I couldn't resist: "We drove it."
More mysterious still
I climb a sand dune and call my brother to update him on our progress. I know from previous visits that the high ground at the end of the island is the only place one can reliably make or receive a mobile call. Cell towers in the fishing village of Port Mansfield, about 10 miles across the bay to the west, are just close enough to provide service.
"Listen, we're going to try to get through the bad area before high tide," I tell John. "If you don't hear from us by 10:30 or 11, we'll be stuck somewhere between the 15- and 25-mile markers."
I tell him about the weird orange stuff in the surf.
John is our safety net. Sailors and paddlers file "float plans." We had filed a "drive plan," and knew we could rely on John to come pull us out with his big four-wheel-drive truck if we got stuck.
Heading north now, I'm driving faster, trying to beat the high tide. Winter tides, especially when there are three or four in a day, are not particularly large, but still .
It's dark now, and - again - Tamara is the first to see it.
"Are those waves glowing?" she asks.
I answer with all the confidence of my experience on the island: "I'm pretty sure it's just the moonlight."
But I slow the car, and then -- just ahead -- I see an explosion of intense blue light in the surf. It fans out like lightning: a fierce, liquid line racing across the face of a breaking wave, subsiding into a neon glow as the wave foams up on an offshore sandbar.
There: another. And another. I am transfixed. The surf is popping with lights. It's like a Fourth of July fireworks show. It's like an approaching thunderstorm. It's like . nothing I've ever seen before.
"Lights crackle, waves crash," Tamara says, under her breath.
It is an achingly beautiful sight.
We get back into the car and drive slowly north, looking for a place to tuck the vehicle into a fold in the dune line and perhaps build a driftwood fire and continue to watch the show.
Headlights appear in the north. Something big, moving fast, jouncing across the uneven beach. We pass, and the other vehicle slews around in a spray of sand and pulls alongside. I glance over, concerned, and see my sister-in-law waving from the passenger window.
"John got off early," she shouts over the sound of the waves. We pull up next to the water and attempt to photograph the amazing light show.

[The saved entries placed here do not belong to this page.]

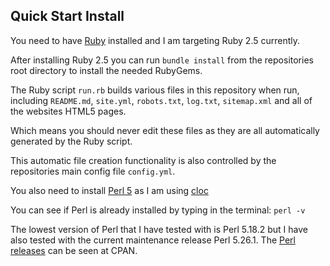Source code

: ## Quick Start Install

You need to have [Ruby](https://www.ruby-lang.org/en/) installed and I am targeting Ruby 2.5 currently.

After installing Ruby 2.5 you can run `bundle install` from the 
repositories root directory to install the needed RubyGems.

The Ruby script `run.rb` builds various files in this repository when run,  
including `README.md`, `site.yml`, `robots.txt`, `log.txt`, `sitemap.xml` and all of the websites HTML5 pages.
 
Which means you should never edit these files as they are all automatically generated by the Ruby script. 
 
This automatic file creation functionality is also controlled by the repositories main config file `config.yml`.
 
You also need to install [Perl 5](https://www.perl.org/) as I am using [cloc](https://github.com/AlDanial/cloc)
 
You can see if Perl is already installed by typing in the terminal: `perl -v`

The lowest version of Perl that I have tested with is Perl 5.18.2 but I have also tested with the 
current maintenance release Perl 5.26.1.  The [Perl releases](https://www.cpan.org/src/) can be seen at CPAN.

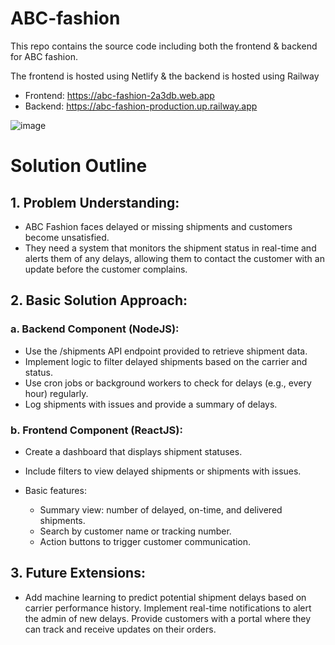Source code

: # ABC-fashion
This repo contains the source code including both the frontend &amp; backend for ABC fashion.

The frontend is hosted using Netlify & the backend is hosted using Railway

- Frontend: https://abc-fashion-2a3db.web.app
- Backend: https://abc-fashion-production.up.railway.app

![image](https://github.com/user-attachments/assets/cf2f80d2-d057-48f4-bc37-52fa965931dd)

# Solution Outline

## 1. Problem Understanding:
- ABC Fashion faces delayed or missing shipments and customers become unsatisfied.
- They need a system that monitors the shipment status in real-time and alerts them of any delays, allowing them to contact the customer with an update before the customer complains.

## 2. Basic Solution Approach:
### a. Backend Component (NodeJS):

- Use the /shipments API endpoint provided to retrieve shipment data.
- Implement logic to filter delayed shipments based on the carrier and status.
- Use cron jobs or background workers to check for delays (e.g., every hour) regularly.
- Log shipments with issues and provide a summary of delays.

### b. Frontend Component (ReactJS):

- Create a dashboard that displays shipment statuses.
- Include filters to view delayed shipments or shipments with issues.

- Basic features:
    - Summary view: number of delayed, on-time, and delivered shipments.
    - Search by customer name or tracking number.
    - Action buttons to trigger customer communication.

## 3. Future Extensions:

- Add machine learning to predict potential shipment delays based on carrier performance history.
Implement real-time notifications to alert the admin of new delays.
Provide customers with a portal where they can track and receive updates on their orders.
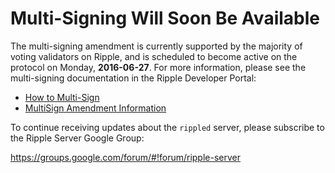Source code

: # Multi-Signing Will Soon Be Available #

The multi-signing amendment is currently supported by the majority of voting validators on Ripple, and is scheduled to become active on the protocol on Monday, **2016-06-27**. For more information, please see the multi-signing documentation in the Ripple Developer Portal:

* [How to Multi-Sign](https://ripple.com/build/how-to-multi-sign/)
* [MultiSign Amendment Information](https://ripple.com/build/amendments/#multisign)

To continue receiving updates about the `rippled` server, please subscribe to the Ripple Server Google Group:

<https://groups.google.com/forum/#!forum/ripple-server>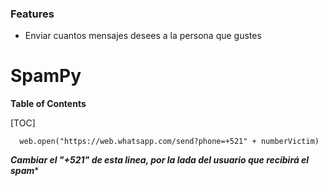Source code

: ### Features
- Enviar cuantos mensajes desees a la persona que gustes

# SpamPy

**Table of Contents**

[TOC]

      
	  web.open("https://web.whatsapp.com/send?phone=+521" + numberVictim)
***Cambiar el "+521" de esta linea, por la lada del usuario que recibirá el spam****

With night, temperatures have plunged into the 40s. We huddle behind Tamara's car, watching in silence as the minutes stretch into half an hour or more.
My brother turns toward me.
"This," he says softly, "was worth the trip down here all by itself."
Postcript: I was convinced that the orange, paint-like stuff we saw in the surf on the way down was unrelated to the bioluminescence we saw after dark heading north. Tamara not so much. Intrepid and clever girl that she is, she Googled "orange surf and bioluminescence" and came up with something called noctiluca scintillans.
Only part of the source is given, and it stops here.